在将SonarQube版本4.3更新到5.6之后,我尝试将所有FindBugs规则迁移到Squid规则,因为FindBugs规则都被标记为已弃用。
但我对FindBugs规则EI_EXPOSE_REP有疑问:
返回对存储在对象的一个字段中的可变对象值的引用,公开该对象的内部表示。如果不受信任的代码访问实例,并且对可变对象的未经检查的更改会危及安全性或其他重要属性,则需要执行不同的操作。在许多情况下,返回对象的新副本是更好的方法。
我应该迁移到Squid规则S2384:
可变对象是那些状态可以改变的对象。例如,数组是可变的,但String不是。永远不应将可变类成员返回给调用者或直接接受和存储。这样做会使您容易受到类状态的意外更改。
而是使用不可修改的
Collection(通过Collections.unmodifiableCollection,Collections.unmodifiableList,...)或制作可变对象的副本,然后存储或返回副本。
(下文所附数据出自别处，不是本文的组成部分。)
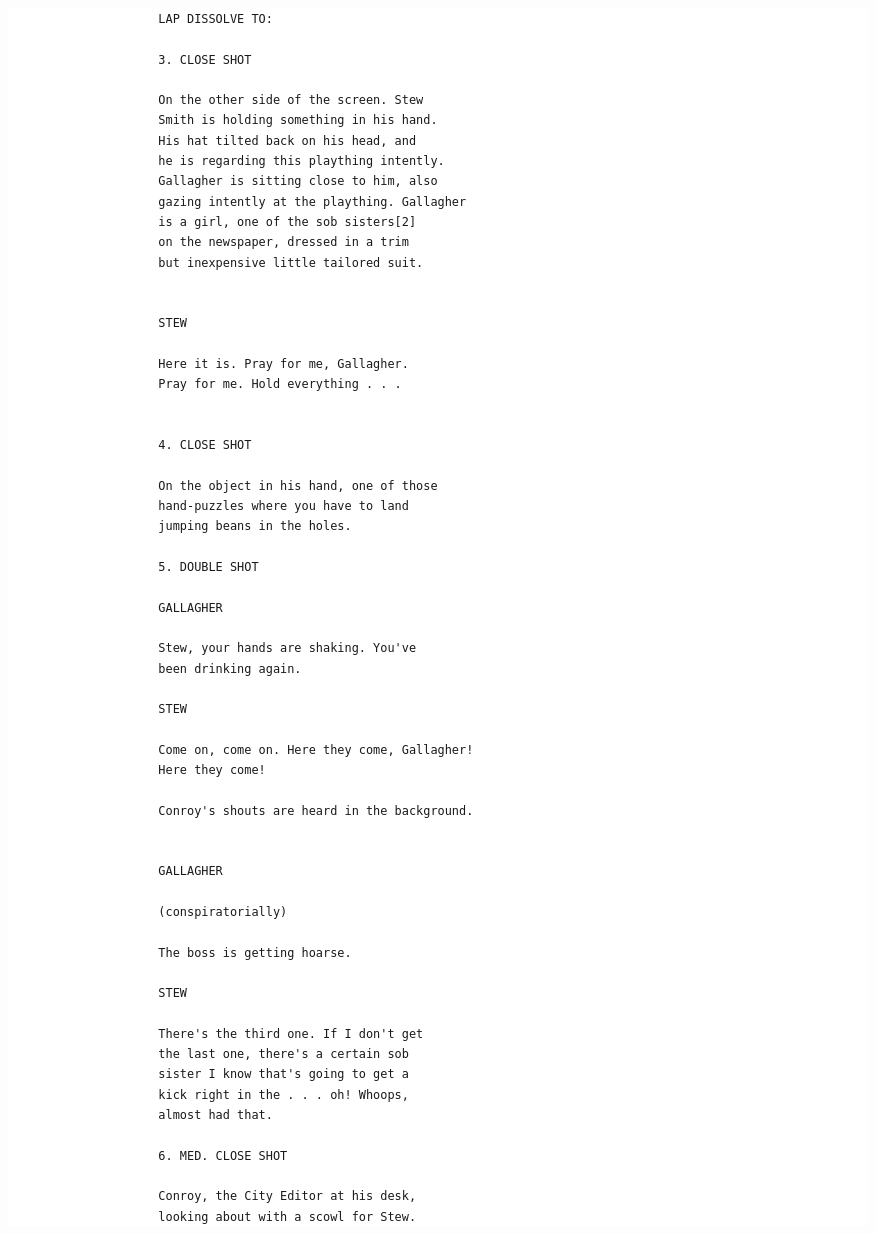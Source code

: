                                                               
                         LAP DISSOLVE TO:
                                     
                         3. CLOSE SHOT
                                     
                         On the other side of the screen. Stew 
                         Smith is holding something in his hand. 
                         His hat tilted back on his head, and 
                         he is regarding this plaything intently. 
                         Gallagher is sitting close to him, also 
                         gazing intently at the plaything. Gallagher 
                         is a girl, one of the sob sisters[2] 
                         on the newspaper, dressed in a trim 
                         but inexpensive little tailored suit.
 
                                                              
                         STEW
                                     
                         Here it is. Pray for me, Gallagher. 
                         Pray for me. Hold everything . . .
 
                                                              
                         4. CLOSE SHOT
                                     
                         On the object in his hand, one of those 
                         hand-puzzles where you have to land 
                         jumping beans in the holes.
                                      
                         5. DOUBLE SHOT
                                     
                         GALLAGHER
                                     
                         Stew, your hands are shaking. You've 
                         been drinking again.
                                      
                         STEW
                                     
                         Come on, come on. Here they come, Gallagher! 
                         Here they come!
                                      
                         Conroy's shouts are heard in the background.
 
                                                              
                         GALLAGHER
                                     
                         (conspiratorially)
                                     
                         The boss is getting hoarse.
                                     
                         STEW
                                     
                         There's the third one. If I don't get 
                         the last one, there's a certain sob 
                         sister I know that's going to get a 
                         kick right in the . . . oh! Whoops, 
                         almost had that.
                                      
                         6. MED. CLOSE SHOT
                                     
                         Conroy, the City Editor at his desk, 
                         looking about with a scowl for Stew.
此规则检查数组,集合和日期是否未直接存储或返回。
关注SonarQube Java Plugin coverage/deprecation of FindBugs:
EI_EXPOSE_REP S2384不应直接存储或返回可变成员 EI_EXPOSE_REP2 S2384不应直接存储或返回可变成员 EI_EXPOSE_STATIC_REP2 S2384不应直接存储或返回可变成员
使用Squid规则,类型为Collection的代码会遇到很多问题:
public class MyClass {
private List<String> assetIds;
public List<String> getAssetIds() {
return assetIds;
}
public void setAssetIds(List<String> assetIds) {
this.assetIds = assetIds;
}
}
使用FindBugs规则EI_EXPOSE_REP我没有遇到此问题。它只检查Date和数组。这是FindBugs的错误吗?
有没有办法摆脱Collection类型的所有问题而不更改我的遗留代码,但仍然会看到Date和数组的问题?